## [TO DO]
Select the lines below containing the word "ProFTPD".

____

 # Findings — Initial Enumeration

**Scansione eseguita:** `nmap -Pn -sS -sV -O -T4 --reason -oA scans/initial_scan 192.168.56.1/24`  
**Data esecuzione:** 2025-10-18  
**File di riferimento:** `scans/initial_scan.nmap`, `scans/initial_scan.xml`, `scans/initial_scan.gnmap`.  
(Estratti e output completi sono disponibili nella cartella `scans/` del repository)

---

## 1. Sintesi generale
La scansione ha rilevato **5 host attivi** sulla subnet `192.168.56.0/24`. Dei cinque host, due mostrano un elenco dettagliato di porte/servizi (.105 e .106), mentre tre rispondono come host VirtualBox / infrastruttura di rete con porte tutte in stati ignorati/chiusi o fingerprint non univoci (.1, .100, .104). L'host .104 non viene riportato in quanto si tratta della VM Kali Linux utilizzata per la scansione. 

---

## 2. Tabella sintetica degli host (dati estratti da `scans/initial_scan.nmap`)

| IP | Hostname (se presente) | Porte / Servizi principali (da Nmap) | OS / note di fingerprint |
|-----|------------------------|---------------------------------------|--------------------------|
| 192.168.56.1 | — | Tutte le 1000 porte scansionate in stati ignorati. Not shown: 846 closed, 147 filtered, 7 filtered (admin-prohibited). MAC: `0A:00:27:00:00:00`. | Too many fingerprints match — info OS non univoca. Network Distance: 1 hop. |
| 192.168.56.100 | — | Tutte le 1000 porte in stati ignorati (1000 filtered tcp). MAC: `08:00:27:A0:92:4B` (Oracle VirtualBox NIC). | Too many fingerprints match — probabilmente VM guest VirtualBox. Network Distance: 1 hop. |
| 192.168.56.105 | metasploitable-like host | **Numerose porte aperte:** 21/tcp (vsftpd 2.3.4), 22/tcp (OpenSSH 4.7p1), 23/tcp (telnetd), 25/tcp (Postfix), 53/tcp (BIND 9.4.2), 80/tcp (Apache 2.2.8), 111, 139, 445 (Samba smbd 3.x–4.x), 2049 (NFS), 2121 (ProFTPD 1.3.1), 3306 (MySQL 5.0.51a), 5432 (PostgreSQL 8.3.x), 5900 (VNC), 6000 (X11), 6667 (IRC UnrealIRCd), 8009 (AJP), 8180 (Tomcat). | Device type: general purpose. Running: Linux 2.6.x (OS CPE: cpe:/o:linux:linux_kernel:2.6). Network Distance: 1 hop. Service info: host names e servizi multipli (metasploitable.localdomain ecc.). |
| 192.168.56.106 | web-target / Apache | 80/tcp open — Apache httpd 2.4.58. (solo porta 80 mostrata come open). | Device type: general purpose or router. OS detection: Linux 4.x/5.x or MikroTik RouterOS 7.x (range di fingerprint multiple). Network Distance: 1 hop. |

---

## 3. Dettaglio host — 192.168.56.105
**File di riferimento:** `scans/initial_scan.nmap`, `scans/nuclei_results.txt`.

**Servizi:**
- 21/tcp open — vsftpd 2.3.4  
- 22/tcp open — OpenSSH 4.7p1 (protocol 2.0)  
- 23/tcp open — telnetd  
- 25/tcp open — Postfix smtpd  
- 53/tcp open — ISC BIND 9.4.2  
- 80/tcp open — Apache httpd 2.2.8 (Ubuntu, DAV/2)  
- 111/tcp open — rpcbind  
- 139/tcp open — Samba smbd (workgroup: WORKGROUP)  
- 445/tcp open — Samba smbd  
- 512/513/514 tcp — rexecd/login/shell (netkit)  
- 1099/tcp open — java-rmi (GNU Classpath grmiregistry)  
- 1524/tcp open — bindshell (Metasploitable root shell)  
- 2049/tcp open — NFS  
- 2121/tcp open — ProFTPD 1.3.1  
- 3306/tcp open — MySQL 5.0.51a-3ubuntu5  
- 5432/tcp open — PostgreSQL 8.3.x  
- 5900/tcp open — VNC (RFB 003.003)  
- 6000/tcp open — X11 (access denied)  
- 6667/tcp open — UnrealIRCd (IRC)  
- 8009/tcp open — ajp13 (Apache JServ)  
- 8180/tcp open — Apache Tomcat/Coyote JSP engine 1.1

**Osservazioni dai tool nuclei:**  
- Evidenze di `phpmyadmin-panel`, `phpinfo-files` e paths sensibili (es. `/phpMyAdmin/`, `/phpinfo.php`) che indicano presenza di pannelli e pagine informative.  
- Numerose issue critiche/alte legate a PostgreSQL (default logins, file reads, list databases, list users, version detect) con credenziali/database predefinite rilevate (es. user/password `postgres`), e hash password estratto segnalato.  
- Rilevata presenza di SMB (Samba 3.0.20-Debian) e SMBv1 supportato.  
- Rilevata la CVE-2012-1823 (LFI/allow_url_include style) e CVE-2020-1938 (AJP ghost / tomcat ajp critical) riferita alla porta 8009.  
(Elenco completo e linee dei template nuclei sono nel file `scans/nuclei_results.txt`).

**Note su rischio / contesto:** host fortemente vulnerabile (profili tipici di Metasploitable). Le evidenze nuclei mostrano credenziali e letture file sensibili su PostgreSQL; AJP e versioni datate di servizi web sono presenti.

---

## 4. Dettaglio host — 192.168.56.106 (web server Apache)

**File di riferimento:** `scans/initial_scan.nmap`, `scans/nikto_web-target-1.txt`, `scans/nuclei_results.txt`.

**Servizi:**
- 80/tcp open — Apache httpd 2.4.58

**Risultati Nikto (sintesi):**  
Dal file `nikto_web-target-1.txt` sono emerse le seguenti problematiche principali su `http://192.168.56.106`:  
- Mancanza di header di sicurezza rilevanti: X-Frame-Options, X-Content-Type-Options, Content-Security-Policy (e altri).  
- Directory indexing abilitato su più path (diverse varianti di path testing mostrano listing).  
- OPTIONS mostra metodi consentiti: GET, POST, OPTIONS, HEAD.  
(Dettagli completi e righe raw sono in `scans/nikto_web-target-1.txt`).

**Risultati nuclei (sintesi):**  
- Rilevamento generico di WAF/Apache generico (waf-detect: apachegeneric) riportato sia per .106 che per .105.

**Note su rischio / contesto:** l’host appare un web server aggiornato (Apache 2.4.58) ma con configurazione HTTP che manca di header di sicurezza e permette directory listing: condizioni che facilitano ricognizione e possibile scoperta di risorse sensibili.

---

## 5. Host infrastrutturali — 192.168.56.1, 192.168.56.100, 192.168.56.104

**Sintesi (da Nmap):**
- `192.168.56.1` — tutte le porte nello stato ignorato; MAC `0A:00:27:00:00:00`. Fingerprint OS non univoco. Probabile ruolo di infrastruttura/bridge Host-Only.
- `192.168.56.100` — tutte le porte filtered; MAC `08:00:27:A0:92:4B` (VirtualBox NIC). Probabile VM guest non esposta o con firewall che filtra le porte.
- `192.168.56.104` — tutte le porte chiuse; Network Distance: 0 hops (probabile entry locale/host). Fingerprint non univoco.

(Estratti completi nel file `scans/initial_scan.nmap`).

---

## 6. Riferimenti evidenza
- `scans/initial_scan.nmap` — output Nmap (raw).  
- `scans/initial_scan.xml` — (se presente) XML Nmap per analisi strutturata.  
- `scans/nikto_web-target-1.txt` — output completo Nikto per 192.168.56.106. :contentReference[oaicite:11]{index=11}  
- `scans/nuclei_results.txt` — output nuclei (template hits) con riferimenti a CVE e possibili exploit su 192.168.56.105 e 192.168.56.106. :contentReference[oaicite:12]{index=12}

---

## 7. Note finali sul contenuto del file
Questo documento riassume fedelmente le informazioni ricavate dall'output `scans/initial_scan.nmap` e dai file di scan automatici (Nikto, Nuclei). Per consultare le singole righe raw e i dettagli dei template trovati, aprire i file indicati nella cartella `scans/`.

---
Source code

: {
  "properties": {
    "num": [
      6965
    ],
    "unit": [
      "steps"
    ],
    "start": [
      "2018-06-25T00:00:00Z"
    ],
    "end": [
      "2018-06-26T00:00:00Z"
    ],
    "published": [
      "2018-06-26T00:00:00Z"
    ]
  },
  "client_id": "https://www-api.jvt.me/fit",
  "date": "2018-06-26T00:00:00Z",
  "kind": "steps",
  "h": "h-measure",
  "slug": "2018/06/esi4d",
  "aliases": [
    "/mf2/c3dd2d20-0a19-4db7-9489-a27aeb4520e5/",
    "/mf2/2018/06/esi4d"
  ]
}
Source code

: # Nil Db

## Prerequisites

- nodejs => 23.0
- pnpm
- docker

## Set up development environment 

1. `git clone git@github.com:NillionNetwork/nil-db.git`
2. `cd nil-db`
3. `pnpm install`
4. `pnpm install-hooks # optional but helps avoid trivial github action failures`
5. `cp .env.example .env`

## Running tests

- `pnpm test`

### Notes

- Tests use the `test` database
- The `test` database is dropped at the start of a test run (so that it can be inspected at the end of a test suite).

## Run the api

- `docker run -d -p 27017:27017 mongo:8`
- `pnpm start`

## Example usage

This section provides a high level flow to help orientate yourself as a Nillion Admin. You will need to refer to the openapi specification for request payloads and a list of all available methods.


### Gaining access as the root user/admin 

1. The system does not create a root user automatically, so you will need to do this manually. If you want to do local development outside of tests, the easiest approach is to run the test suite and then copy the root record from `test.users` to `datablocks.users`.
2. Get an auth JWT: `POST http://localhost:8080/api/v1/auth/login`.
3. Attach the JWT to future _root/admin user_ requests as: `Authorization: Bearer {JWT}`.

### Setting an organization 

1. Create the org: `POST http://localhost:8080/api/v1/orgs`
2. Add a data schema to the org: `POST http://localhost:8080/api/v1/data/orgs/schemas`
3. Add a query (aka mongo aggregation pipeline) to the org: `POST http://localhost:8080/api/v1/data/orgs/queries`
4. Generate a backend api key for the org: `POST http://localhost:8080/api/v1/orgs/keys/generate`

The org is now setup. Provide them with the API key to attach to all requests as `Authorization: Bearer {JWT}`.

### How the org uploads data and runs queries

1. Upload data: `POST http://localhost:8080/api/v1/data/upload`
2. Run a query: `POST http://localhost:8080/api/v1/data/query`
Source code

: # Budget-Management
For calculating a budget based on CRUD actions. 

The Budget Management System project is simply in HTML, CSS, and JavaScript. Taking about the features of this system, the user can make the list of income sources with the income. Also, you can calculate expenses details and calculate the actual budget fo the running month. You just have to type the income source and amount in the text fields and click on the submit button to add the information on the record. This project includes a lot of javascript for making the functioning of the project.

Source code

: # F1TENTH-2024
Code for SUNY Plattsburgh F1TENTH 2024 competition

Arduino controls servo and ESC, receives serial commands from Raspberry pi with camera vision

____

## [ANSWER TO THIS EXERCISE]
| 192.168.56.105 | metasploitable-like host | **Numerose porte aperte:** 21/tcp (vsftpd 2.3.4), 22/tcp (OpenSSH 4.7p1), 23/tcp (telnetd), 25/tcp (Postfix), 53/tcp (BIND 9.4.2), 80/tcp (Apache 2.2.8), 111, 139, 445 (Samba smbd 3.x–4.x), 2049 (NFS), 2121 (ProFTPD 1.3.1), 3306 (MySQL 5.0.51a), 5432 (PostgreSQL 8.3.x), 5900 (VNC), 6000 (X11), 6667 (IRC UnrealIRCd), 8009 (AJP), 8180 (Tomcat). | Device type: general purpose. Running: Linux 2.6.x (OS CPE: cpe:/o:linux:linux_kernel:2.6). Network Distance: 1 hop. Service info: host names e servizi multipli (metasploitable.localdomain ecc.). |
- 2121/tcp open — ProFTPD 1.3.1  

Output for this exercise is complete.